**EXERCISE DESCRIPTION**
Set down exactly the lines from the first line of the records through the line that contains "[wiki-Insure]: http://en.wikipedia.org/wiki/Insure%2B%2B", and leave every picture out.

**DATASET EXCERPTS**
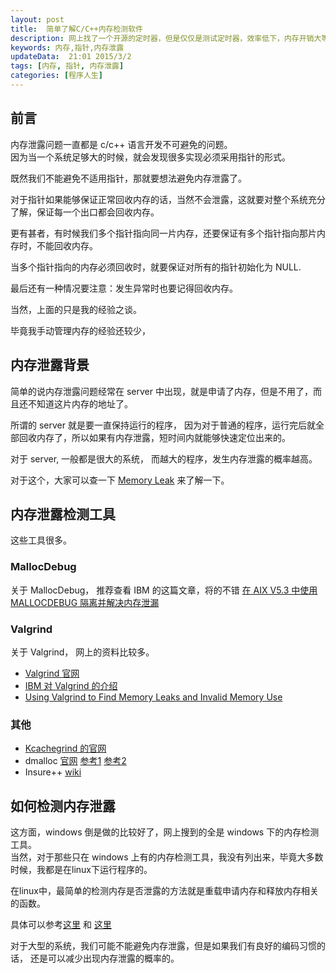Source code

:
 ```yaml
---  
layout: post  
title:  简单了解C/C++内存检测软件
description: 网上找了一个开源的定时器，但是仅仅是测试定时器，效率低下，内存开销大等。于是我改造内指针的形式，于是就需要检测是否有内存泄露的问题了。  
keywords: 内存,指针,内存泄露
updateData:  21:01 2015/3/2
tags: [内存, 指针, 内存泄露]
categories: [程序人生]
---  
```


## 前言


内存泄露问题一直都是 c/c++ 语言开发不可避免的问题。  
因为当一个系统足够大的时候，就会发现很多实现必须采用指针的形式。

既然我们不能避免不适用指针，那就要想法避免内存泄露了。  

对于指针如果能够保证正常回收内存的话，当然不会泄露，这就要对整个系统充分了解，保证每一个出口都会回收内存。  

更有甚者，有时候我们多个指针指向同一片内存，还要保证有多个指针指向那片内存时，不能回收内存。  

当多个指针指向的内存必须回收时，就要保证对所有的指针初始化为 NULL.  

最后还有一种情况要注意：发生异常时也要记得回收内存。   

当然，上面的只是我的经验之谈。  

毕竟我手动管理内存的经验还较少，



## 内存泄露背景


简单的说内存泄露问题经常在 server 中出现，就是申请了内存，但是不用了，而且还不知道这片内存的地址了。    

所谓的 server 就是要一直保持运行的程序， 因为对于普通的程序，运行完后就全部回收内存了，所以如果有内存泄露，短时间内就能够快速定位出来的。  

对于 server, 一般都是很大的系统， 而越大的程序，发生内存泄露的概率越高。  

对于这个，大家可以查一下 [Memory Leak][Memory_leak] 来了解一下。  



## 内存泄露检测工具

这些工具很多。  


### MallocDebug

关于 MallocDebug， 推荐查看 IBM 的这篇文章，将的不错 [在 AIX V5.3 中使用 MALLOCDEBUG 隔离并解决内存泄漏][au-mallocdebug]


### Valgrind

关于 Valgrind， 网上的资料比较多。  

* [Valgrind 官网][valgrind-org]
* [IBM 对 Valgrind 的介绍][l-cn-valgrind]
* [Using Valgrind to Find Memory Leaks and Invalid Memory Use][cprogramming-valgrind]



### 其他

* [Kcachegrind 的官网][Kcachegrind]
* dmalloc [官网][dmalloc] [参考1][stuff-mit-dmalloc] [参考2][web-mit-dmalloc]
* Insure++ [wiki][wiki-Insure]


## 如何检测内存泄露

这方面，windows 倒是做的比较好了，网上搜到的全是 windows 下的内存检测工具。  
当然，对于那些只在 windows 上有的内存检测工具，我没有列出来，毕竟大多数时候，我都是在linux下运行程序的。  

在linux中，最简单的检测内存是否泄露的方法就是重载申请内存和释放内存相关的函数。  

具体可以参考[这里][l-mleak] 和 [这里][au-memorytechniques]


对于大型的系统，我们可能不能避免内存泄露，但是如果我们有良好的编码习惯的话， 还是可以减少出现内存泄露的概率的。  





[au-memorytechniques]: http://www.ibm.com/developerworks/cn/aix/library/au-memorytechniques.html
[l-mleak]: http://www.ibm.com/developerworks/cn/linux/l-mleak/
[purifyplus]: http://unicomsi.com/products/purifyplus/
[wiki-Insure]: http://en.wikipedia.org/wiki/Insure%2B%2B
[stuff-mit-dmalloc]: https://stuff.mit.edu/afs/sipb/project/gnucash-test/src/dmalloc-4.8.2/dmalloc.html
[dmalloc]: http://dmalloc.com/
[web-mit-dmalloc]: http://web.mit.edu/6.033/1997/handouts/html/dmalloc.html
[Kcachegrind]: http://kcachegrind.sourceforge.net/html/Home.html
[cprogramming-valgrind]: http://www.cprogramming.com/debugging/valgrind.html
[l-cn-valgrind]: http://www.ibm.com/developerworks/cn/linux/l-cn-valgrind/
[valgrind-org]: http://valgrind.org/
[Memory_leak]: http://en.wikipedia.org/wiki/Memory_leak
[au-mallocdebug]: http://www.ibm.com/developerworks/cn/aix/library/au-mallocdebug.html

**ANSWER**
Source code

:
 ```yaml
---  
layout: post  
title:  简单了解C/C++内存检测软件
description: 网上找了一个开源的定时器，但是仅仅是测试定时器，效率低下，内存开销大等。于是我改造内指针的形式，于是就需要检测是否有内存泄露的问题了。  
keywords: 内存,指针,内存泄露
updateData:  21:01 2015/3/2
tags: [内存, 指针, 内存泄露]
categories: [程序人生]
---  
```


## 前言


内存泄露问题一直都是 c/c++ 语言开发不可避免的问题。  
因为当一个系统足够大的时候，就会发现很多实现必须采用指针的形式。

既然我们不能避免不适用指针，那就要想法避免内存泄露了。  

对于指针如果能够保证正常回收内存的话，当然不会泄露，这就要对整个系统充分了解，保证每一个出口都会回收内存。  

更有甚者，有时候我们多个指针指向同一片内存，还要保证有多个指针指向那片内存时，不能回收内存。  

当多个指针指向的内存必须回收时，就要保证对所有的指针初始化为 NULL.  

最后还有一种情况要注意：发生异常时也要记得回收内存。   

当然，上面的只是我的经验之谈。  

毕竟我手动管理内存的经验还较少，



## 内存泄露背景


简单的说内存泄露问题经常在 server 中出现，就是申请了内存，但是不用了，而且还不知道这片内存的地址了。    

所谓的 server 就是要一直保持运行的程序， 因为对于普通的程序，运行完后就全部回收内存了，所以如果有内存泄露，短时间内就能够快速定位出来的。  

对于 server, 一般都是很大的系统， 而越大的程序，发生内存泄露的概率越高。  

对于这个，大家可以查一下 [Memory Leak][Memory_leak] 来了解一下。  



## 内存泄露检测工具

这些工具很多。  


### MallocDebug

关于 MallocDebug， 推荐查看 IBM 的这篇文章，将的不错 [在 AIX V5.3 中使用 MALLOCDEBUG 隔离并解决内存泄漏][au-mallocdebug]


### Valgrind

关于 Valgrind， 网上的资料比较多。  

* [Valgrind 官网][valgrind-org]
* [IBM 对 Valgrind 的介绍][l-cn-valgrind]
* [Using Valgrind to Find Memory Leaks and Invalid Memory Use][cprogramming-valgrind]



### 其他

* [Kcachegrind 的官网][Kcachegrind]
* dmalloc [官网][dmalloc] [参考1][stuff-mit-dmalloc] [参考2][web-mit-dmalloc]
* Insure++ [wiki][wiki-Insure]


## 如何检测内存泄露

这方面，windows 倒是做的比较好了，网上搜到的全是 windows 下的内存检测工具。  
当然，对于那些只在 windows 上有的内存检测工具，我没有列出来，毕竟大多数时候，我都是在linux下运行程序的。  

在linux中，最简单的检测内存是否泄露的方法就是重载申请内存和释放内存相关的函数。  

具体可以参考[这里][l-mleak] 和 [这里][au-memorytechniques]


对于大型的系统，我们可能不能避免内存泄露，但是如果我们有良好的编码习惯的话， 还是可以减少出现内存泄露的概率的。  





[au-memorytechniques]: http://www.ibm.com/developerworks/cn/aix/library/au-memorytechniques.html
[l-mleak]: http://www.ibm.com/developerworks/cn/linux/l-mleak/
[purifyplus]: http://unicomsi.com/products/purifyplus/
[wiki-Insure]: http://en.wikipedia.org/wiki/Insure%2B%2B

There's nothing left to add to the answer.